The following is an Executive Summary of our white paper, Too Good to Be True: Lessons Learned on Solar Powering the Nonprofit Sector. To read the full paper, click here and for more information on the Solar for Nonprofits program, contact Keith Timko at firstname.lastname@example.org or at 732-635-1000 x152.
In 2009, Build with Purpose entered the solar market with the desire to help nonprofits lower their energy costs and act as a coordinator with state programs, solar providers and financiers. Throughout this experience we have learned a great deal about the realities and challenges that nonprofits face in entering the solar market.
Build with Purpose undertook this challenge given our mission of building sustainable organizations and healthy, vibrant communities. Our extensive experience in finance, long-term leases and finding solutions to facility challenges faced by nonprofits translated well into understanding and coordinating the installation of third-party financed solar arrays. We were committed to helping other nonprofits navigate these uncharted waters.

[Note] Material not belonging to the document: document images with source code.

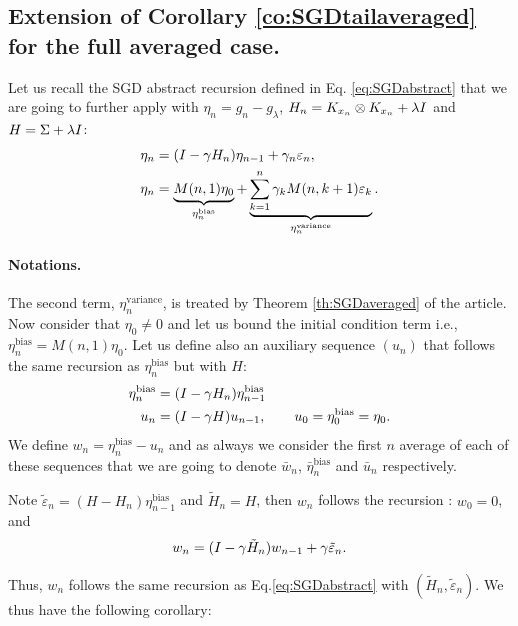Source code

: \subsection{Extension of Corollary \ref{co:SGDtailaveraged} for the full averaged case.}
\label{ap:SGDfullaverage}

Let us recall the SGD abstract recursion defined in Eq. \eqref{eq:SGDabstract} that we are going to further apply with $\eta_n = g_n - g_\lambda$, $H_n = K_{x_n} \otimes K_{x_n} + \lambda I$ and $H = \Sigma + \lambda I$: 
\begin{align*}
   \eta_n &= ( I - \gamma H_n) \eta_{n-1} + \gamma_n \varepsilon_n, \\
 \eta_n &= 
\underbrace{M(n,1)  \eta_0}_{\eta_n^{\textrm {bias}}} + \underbrace{\sum_{k=1}^n \gamma_k M(n,k+1) \varepsilon_k}_{\eta_n^{\textrm {variance}}}.
\end{align*}
\paragraph{Notations.} The second term, $\eta_n^{\textrm {variance}}$, is treated by Theorem \ref{th:SGDaveraged} of the article. Now consider that $\eta_0 \neq 0$ and let us bound the initial condition term i.e., $\eta_n^{\textrm {bias}} = M(n,1)  \eta_0$. Let us define also an auxiliary sequence $(u_n)$ that follows the same recursion as $\eta_n^{\textrm {bias}}$ but with $H$:
\begin{align*}
\eta_n^{\textrm {bias}} & = (I - \gamma H_n)\eta_{n-1}^{\textrm {bias}} \\
u_n & = (I - \gamma H)u_{n-1}, \qquad u_0 = \eta_{0}^{\textrm {bias}} = \eta_0.
\end{align*}
We define $w_n = \eta_n^{\textrm {bias}} - u_n$ and as always we consider the first $n$ average of each of these sequences that we are going to denote $\bar{w}_n$, $\bar{\eta}^{\textrm {bias}}_n$ and $\bar{u}_n$ respectively. 

Note $\tilde{\varepsilon}_n = (H-H_n) \eta_{n-1}^{\textrm {bias}}$ and $\tilde{H}_n = H$, then $w_n$ follows the recursion : $w_0 = 0$, and
\begin{align} 
\label{eq:auxiliarysequence}
w_n = (I - \gamma \tilde{H}_n)w_{n-1} + \gamma \tilde{\varepsilon}_n .
\end{align}

Thus, $w_n$ follows the same recursion as Eq.\eqref{eq:SGDabstract} with $( \tilde{H}_n, \tilde{\varepsilon}_n)$. We thus have the following corollary:

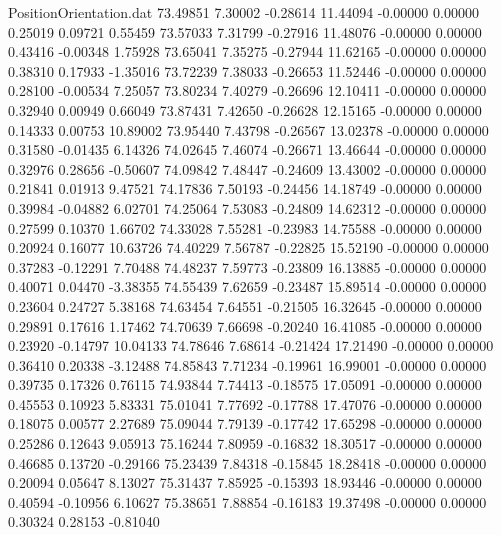 \begin{filecontents}{PositionOrientation.dat}
  73.49851    7.30002   -0.28614    11.44094   -0.00000    0.00000    0.25019    0.09721    0.55459
  73.57033    7.31799   -0.27916    11.48076   -0.00000    0.00000    0.43416   -0.00348    1.75928
  73.65041    7.35275   -0.27944    11.62165   -0.00000    0.00000    0.38310    0.17933   -1.35016
  73.72239    7.38033   -0.26653    11.52446   -0.00000    0.00000    0.28100   -0.00534    7.25057
  73.80234    7.40279   -0.26696    12.10411   -0.00000    0.00000    0.32940    0.00949    0.66049
  73.87431    7.42650   -0.26628    12.15165   -0.00000    0.00000    0.14333    0.00753   10.89002
  73.95440    7.43798   -0.26567    13.02378   -0.00000    0.00000    0.31580   -0.01435    6.14326
  74.02645    7.46074   -0.26671    13.46644   -0.00000    0.00000    0.32976    0.28656   -0.50607
  74.09842    7.48447   -0.24609    13.43002   -0.00000    0.00000    0.21841    0.01913    9.47521
  74.17836    7.50193   -0.24456    14.18749   -0.00000    0.00000    0.39984   -0.04882    6.02701
  74.25064    7.53083   -0.24809    14.62312   -0.00000    0.00000    0.27599    0.10370    1.66702
  74.33028    7.55281   -0.23983    14.75588   -0.00000    0.00000    0.20924    0.16077   10.63726
  74.40229    7.56787   -0.22825    15.52190   -0.00000    0.00000    0.37283   -0.12291    7.70488
  74.48237    7.59773   -0.23809    16.13885   -0.00000    0.00000    0.40071    0.04470   -3.38355
  74.55439    7.62659   -0.23487    15.89514   -0.00000    0.00000    0.23604    0.24727    5.38168
  74.63454    7.64551   -0.21505    16.32645   -0.00000    0.00000    0.29891    0.17616    1.17462
  74.70639    7.66698   -0.20240    16.41085   -0.00000    0.00000    0.23920   -0.14797   10.04133
  74.78646    7.68614   -0.21424    17.21490   -0.00000    0.00000    0.36410    0.20338   -3.12488
  74.85843    7.71234   -0.19961    16.99001   -0.00000    0.00000    0.39735    0.17326    0.76115
  74.93844    7.74413   -0.18575    17.05091   -0.00000    0.00000    0.45553    0.10923    5.83331
  75.01041    7.77692   -0.17788    17.47076   -0.00000    0.00000    0.18075    0.00577    2.27689
  75.09044    7.79139   -0.17742    17.65298   -0.00000    0.00000    0.25286    0.12643    9.05913
  75.16244    7.80959   -0.16832    18.30517   -0.00000    0.00000    0.46685    0.13720   -0.29166
  75.23439    7.84318   -0.15845    18.28418   -0.00000    0.00000    0.20094    0.05647    8.13027
  75.31437    7.85925   -0.15393    18.93446   -0.00000    0.00000    0.40594   -0.10956    6.10627
  75.38651    7.88854   -0.16183    19.37498   -0.00000    0.00000    0.30324    0.28153   -0.81040

\end{filecontents}
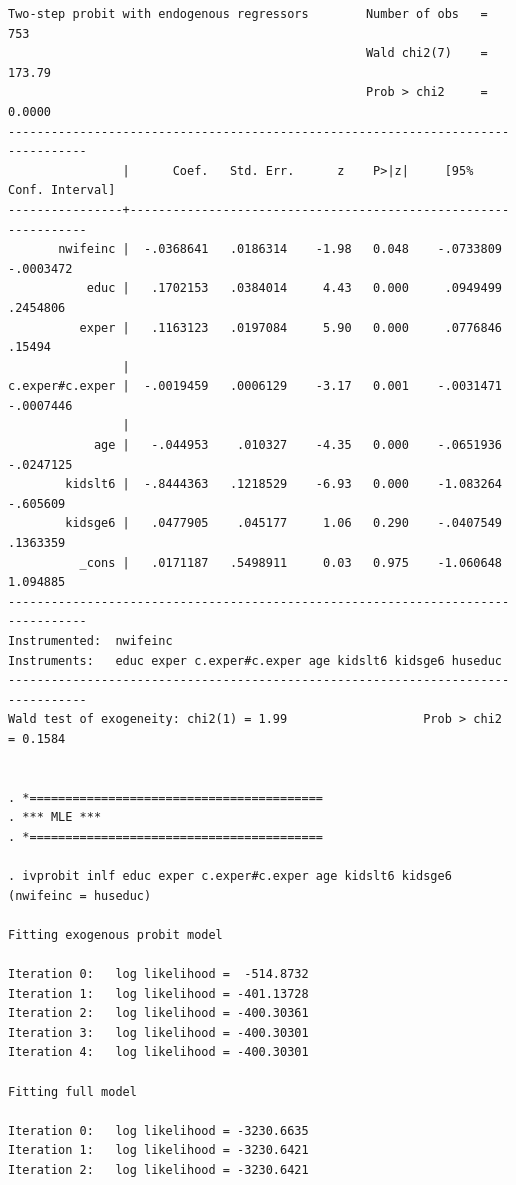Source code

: \begin{verbatim}
Two-step probit with endogenous regressors        Number of obs   =        753
                                                  Wald chi2(7)    =     173.79
                                                  Prob > chi2     =     0.0000
---------------------------------------------------------------------------------
                |      Coef.   Std. Err.      z    P>|z|     [95% Conf. Interval]
----------------+----------------------------------------------------------------
       nwifeinc |  -.0368641   .0186314    -1.98   0.048    -.0733809   -.0003472
           educ |   .1702153   .0384014     4.43   0.000     .0949499    .2454806
          exper |   .1163123   .0197084     5.90   0.000     .0776846      .15494
                |
c.exper#c.exper |  -.0019459   .0006129    -3.17   0.001    -.0031471   -.0007446
                |
            age |   -.044953    .010327    -4.35   0.000    -.0651936   -.0247125
        kidslt6 |  -.8444363   .1218529    -6.93   0.000    -1.083264    -.605609
        kidsge6 |   .0477905    .045177     1.06   0.290    -.0407549    .1363359
          _cons |   .0171187   .5498911     0.03   0.975    -1.060648    1.094885
---------------------------------------------------------------------------------
Instrumented:  nwifeinc
Instruments:   educ exper c.exper#c.exper age kidslt6 kidsge6 huseduc
---------------------------------------------------------------------------------
Wald test of exogeneity: chi2(1) = 1.99                   Prob > chi2 = 0.1584


. *=========================================
. *** MLE ***
. *=========================================

. ivprobit inlf educ exper c.exper#c.exper age kidslt6 kidsge6 (nwifeinc = huseduc)

Fitting exogenous probit model

Iteration 0:   log likelihood =  -514.8732  
Iteration 1:   log likelihood = -401.13728  
Iteration 2:   log likelihood = -400.30361  
Iteration 3:   log likelihood = -400.30301  
Iteration 4:   log likelihood = -400.30301  

Fitting full model

Iteration 0:   log likelihood = -3230.6635  
Iteration 1:   log likelihood = -3230.6421  
Iteration 2:   log likelihood = -3230.6421  


\end{verbatim}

We discovered that there was no “system” for nonprofits to efficiently assess the viability of a solar array and then secure financing if needed. State agencies were not set up to do this. No environmental groups or social enterprises readily served that role. We believed that by creating a systematic approach, we could afford nonprofits an increased chance of success by coordinating the effort. Instead of having groups undertake projects individually, we sought to develop sector-based common knowledge that could guide other groups’ thinking.
We believe that the challenges and roadblocks we encountered are the main reasons for the disproportionately small share of the solar market that nonprofits currently hold. Financing proved to be the greatest challenge since nonprofit solar projects are smaller relative to larger commercial projects. Most solar projects under one megawatt are currently on hold. We also found that the vast majority of solar firms looked at solar for nonprofits as a business decision alone without any long-term commitment to the sector. At this point given the state of solar financing, a true consortium of nonprofits is needed to finance any nonprofit solar installations, and the nonprofit sector’s fragmented nature makes putting together such a consortium challenging. Without further clarity, nonprofits will be wary to move forward because the sector has now grown weary of the hype and lack of success around solar.
However, we remain hopeful that we simply haven’t gotten there YET. We believe with greater clarity, a clear “validation” system with one-stop information on financing, installing and maintaining solar arrays on nonprofit facilities and incentives for nonprofits, in combination with efforts to include nonprofit input in solar discussions and policymaking, that a nonprofit solar initiative can move forward.